Your answer should be one number: the count of lines below that contain "developing".

___ RECORDS SHOWN ___

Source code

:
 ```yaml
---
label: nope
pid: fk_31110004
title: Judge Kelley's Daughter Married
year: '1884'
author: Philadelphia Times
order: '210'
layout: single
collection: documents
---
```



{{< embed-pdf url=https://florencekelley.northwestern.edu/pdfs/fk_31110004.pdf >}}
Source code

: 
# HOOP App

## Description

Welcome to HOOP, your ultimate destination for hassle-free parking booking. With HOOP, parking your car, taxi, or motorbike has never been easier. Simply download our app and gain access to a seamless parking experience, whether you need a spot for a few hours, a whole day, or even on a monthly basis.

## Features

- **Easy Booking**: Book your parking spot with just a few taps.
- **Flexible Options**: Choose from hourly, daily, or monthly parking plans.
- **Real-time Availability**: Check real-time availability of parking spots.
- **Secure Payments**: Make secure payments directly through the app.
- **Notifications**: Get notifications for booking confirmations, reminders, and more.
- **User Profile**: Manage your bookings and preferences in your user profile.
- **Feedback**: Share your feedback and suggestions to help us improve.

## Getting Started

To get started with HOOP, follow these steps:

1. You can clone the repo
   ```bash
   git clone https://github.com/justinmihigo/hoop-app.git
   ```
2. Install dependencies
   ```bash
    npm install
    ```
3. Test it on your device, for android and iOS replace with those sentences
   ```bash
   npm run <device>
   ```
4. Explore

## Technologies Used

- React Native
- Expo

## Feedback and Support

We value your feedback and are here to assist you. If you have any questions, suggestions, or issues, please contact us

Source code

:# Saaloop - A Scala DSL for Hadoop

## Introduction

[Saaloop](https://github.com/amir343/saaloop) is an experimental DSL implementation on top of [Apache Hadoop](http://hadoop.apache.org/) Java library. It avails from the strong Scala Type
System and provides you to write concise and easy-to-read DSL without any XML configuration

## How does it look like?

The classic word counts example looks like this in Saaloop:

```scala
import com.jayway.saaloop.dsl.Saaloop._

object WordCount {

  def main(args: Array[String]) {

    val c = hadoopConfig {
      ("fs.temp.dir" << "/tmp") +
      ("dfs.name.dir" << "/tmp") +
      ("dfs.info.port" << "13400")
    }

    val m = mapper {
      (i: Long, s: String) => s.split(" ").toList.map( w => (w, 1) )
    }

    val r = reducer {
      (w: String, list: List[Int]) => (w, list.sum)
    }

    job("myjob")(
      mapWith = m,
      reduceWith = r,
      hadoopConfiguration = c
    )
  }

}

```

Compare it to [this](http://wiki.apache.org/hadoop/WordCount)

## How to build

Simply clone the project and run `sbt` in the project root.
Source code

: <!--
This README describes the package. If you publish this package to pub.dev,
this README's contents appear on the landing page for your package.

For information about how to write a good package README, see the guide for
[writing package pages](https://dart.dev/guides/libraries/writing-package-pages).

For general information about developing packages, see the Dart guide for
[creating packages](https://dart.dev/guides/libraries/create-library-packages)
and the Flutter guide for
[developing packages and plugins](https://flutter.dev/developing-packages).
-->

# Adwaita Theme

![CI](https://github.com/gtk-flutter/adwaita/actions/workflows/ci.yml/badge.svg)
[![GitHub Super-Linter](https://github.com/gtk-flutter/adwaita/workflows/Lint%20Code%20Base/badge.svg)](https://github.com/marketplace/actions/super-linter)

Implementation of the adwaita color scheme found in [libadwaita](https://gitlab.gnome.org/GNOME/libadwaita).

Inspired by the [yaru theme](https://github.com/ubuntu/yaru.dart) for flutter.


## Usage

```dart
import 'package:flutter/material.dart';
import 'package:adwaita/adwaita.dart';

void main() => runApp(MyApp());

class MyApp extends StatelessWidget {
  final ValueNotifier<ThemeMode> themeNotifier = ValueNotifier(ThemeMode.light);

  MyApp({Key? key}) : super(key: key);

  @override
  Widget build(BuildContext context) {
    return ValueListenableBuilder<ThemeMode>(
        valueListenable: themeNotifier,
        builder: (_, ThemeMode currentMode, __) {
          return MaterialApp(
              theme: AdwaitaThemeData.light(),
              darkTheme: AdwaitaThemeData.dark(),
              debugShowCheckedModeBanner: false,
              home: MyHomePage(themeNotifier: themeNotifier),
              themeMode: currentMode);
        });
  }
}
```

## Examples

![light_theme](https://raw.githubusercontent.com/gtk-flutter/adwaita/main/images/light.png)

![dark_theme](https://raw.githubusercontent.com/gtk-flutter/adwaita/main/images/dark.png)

___

TASK ANSWER:
2